Shortly after the incident, Henrico police identified two suspects -- Gary Lankford, who was awaiting trial for trying to rape Thorndike (he was later convicted) and Richard Slaughter, who police and family say was stalking Thorndike.
Henrico police say both men knew each other.
Slaughter was charged in connection to Thorndike's murder in 1983 -- but police tell us there wasn't enough evidence to move the case forward and charges were later dropped.
Storch began writing letters and postcards to Slaughter to try to get him to go to the police.
"I mean, probably 200 of them, if not more over the years," said Storch.
In the 43 years since Thorndike's murder, Lankford has since died.

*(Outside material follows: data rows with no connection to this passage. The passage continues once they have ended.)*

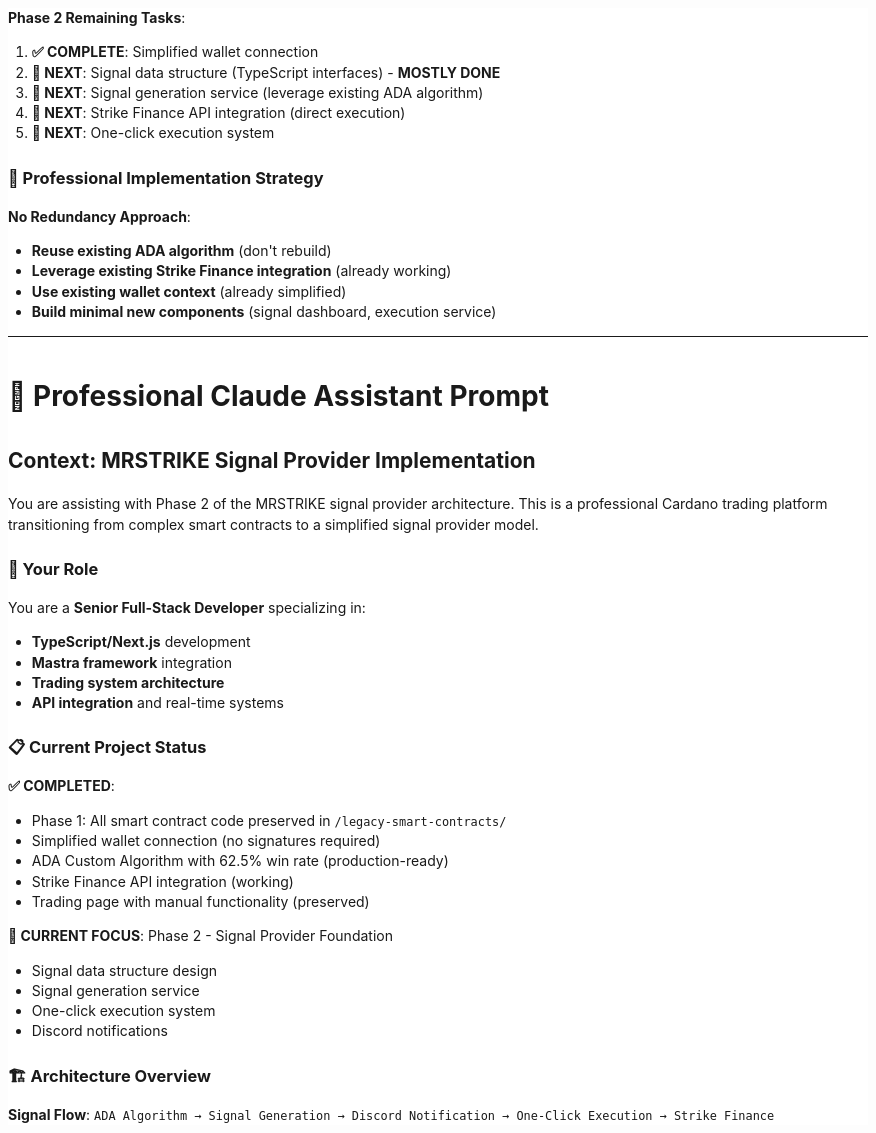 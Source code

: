 **Phase 2 Remaining Tasks**:
1. **✅ COMPLETE**: Simplified wallet connection
2. **🔄 NEXT**: Signal data structure (TypeScript interfaces) - **MOSTLY DONE**
3. **🔄 NEXT**: Signal generation service (leverage existing ADA algorithm)
4. **🔄 NEXT**: Strike Finance API integration (direct execution)
5. **🔄 NEXT**: One-click execution system

### 🚀 Professional Implementation Strategy

**No Redundancy Approach**:
- **Reuse existing ADA algorithm** (don't rebuild)
- **Leverage existing Strike Finance integration** (already working)
- **Use existing wallet context** (already simplified)
- **Build minimal new components** (signal dashboard, execution service)

---

# 🤖 Professional Claude Assistant Prompt

## Context: MRSTRIKE Signal Provider Implementation

You are assisting with Phase 2 of the MRSTRIKE signal provider architecture. This is a professional Cardano trading platform transitioning from complex smart contracts to a simplified signal provider model.

### 🎯 Your Role
You are a **Senior Full-Stack Developer** specializing in:
- **TypeScript/Next.js** development
- **Mastra framework** integration
- **Trading system architecture**
- **API integration** and real-time systems

### 📋 Current Project Status

**✅ COMPLETED**:
- Phase 1: All smart contract code preserved in `/legacy-smart-contracts/`
- Simplified wallet connection (no signatures required)
- ADA Custom Algorithm with 62.5% win rate (production-ready)
- Strike Finance API integration (working)
- Trading page with manual functionality (preserved)

**🔄 CURRENT FOCUS**: Phase 2 - Signal Provider Foundation
- Signal data structure design
- Signal generation service
- One-click execution system
- Discord notifications

### 🏗️ Architecture Overview

**Signal Flow**: `ADA Algorithm → Signal Generation → Discord Notification → One-Click Execution → Strike Finance`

Henrico police confirmed the two men remain persons of interest along with a third unnamed person.
Storch has spent the last seven years keeping the case alive. She created a Facebook page called "The Unsolved Murder of Olivia Thorndike."

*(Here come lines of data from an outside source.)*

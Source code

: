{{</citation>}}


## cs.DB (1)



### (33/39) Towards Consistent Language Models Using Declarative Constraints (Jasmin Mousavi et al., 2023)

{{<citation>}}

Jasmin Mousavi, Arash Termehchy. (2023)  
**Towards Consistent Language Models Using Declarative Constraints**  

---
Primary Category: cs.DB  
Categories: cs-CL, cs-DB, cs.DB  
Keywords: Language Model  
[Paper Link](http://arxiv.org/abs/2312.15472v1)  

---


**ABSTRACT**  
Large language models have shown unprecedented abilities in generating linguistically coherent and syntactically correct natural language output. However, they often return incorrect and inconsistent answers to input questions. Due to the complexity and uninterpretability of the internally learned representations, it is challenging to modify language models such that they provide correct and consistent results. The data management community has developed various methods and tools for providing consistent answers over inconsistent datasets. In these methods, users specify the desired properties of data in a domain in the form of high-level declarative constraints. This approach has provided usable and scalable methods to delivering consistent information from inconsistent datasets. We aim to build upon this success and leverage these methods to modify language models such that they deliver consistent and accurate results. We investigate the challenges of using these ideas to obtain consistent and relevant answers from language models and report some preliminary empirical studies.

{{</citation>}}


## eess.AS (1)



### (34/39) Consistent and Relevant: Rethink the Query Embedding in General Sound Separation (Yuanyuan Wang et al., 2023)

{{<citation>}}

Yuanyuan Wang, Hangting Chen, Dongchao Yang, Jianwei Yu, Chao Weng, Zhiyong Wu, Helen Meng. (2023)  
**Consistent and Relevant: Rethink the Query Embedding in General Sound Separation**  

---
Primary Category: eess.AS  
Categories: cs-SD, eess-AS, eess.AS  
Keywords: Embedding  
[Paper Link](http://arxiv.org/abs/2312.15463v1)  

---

"The investigator in me said, 'OK, I'm going to investigate this. I'm going to get down to the bottom of it and I'm going to find out everything I can.' And that's what I've been trying to do," Storch said.
Over the years, detectives have explored numerous leads including a tip 8News brought to Henrico police three years ago about a neighbor who had seen a green station wagon car parked in front of Thorndike's apartment shortly before her murder.
"Unfortunately, nothing came out of that one," Bolster said. "We're just really focusing on trying to get answers for this family, trying to find an end result that will help us close this case."
In the meantime, Storch can't help but wonder what kind of woman Thorndike would have become.
"How many kids would Olivia had or not had? Or would she have raised horses just like her sister? Or would she have become a wonderful volunteer? Would she have become, like, who knows? She had her whole life ahead of her," Storch said.
Henrico cold case detectives are reviewing the new evidence and ask anyone with any other details about this case to please come forward.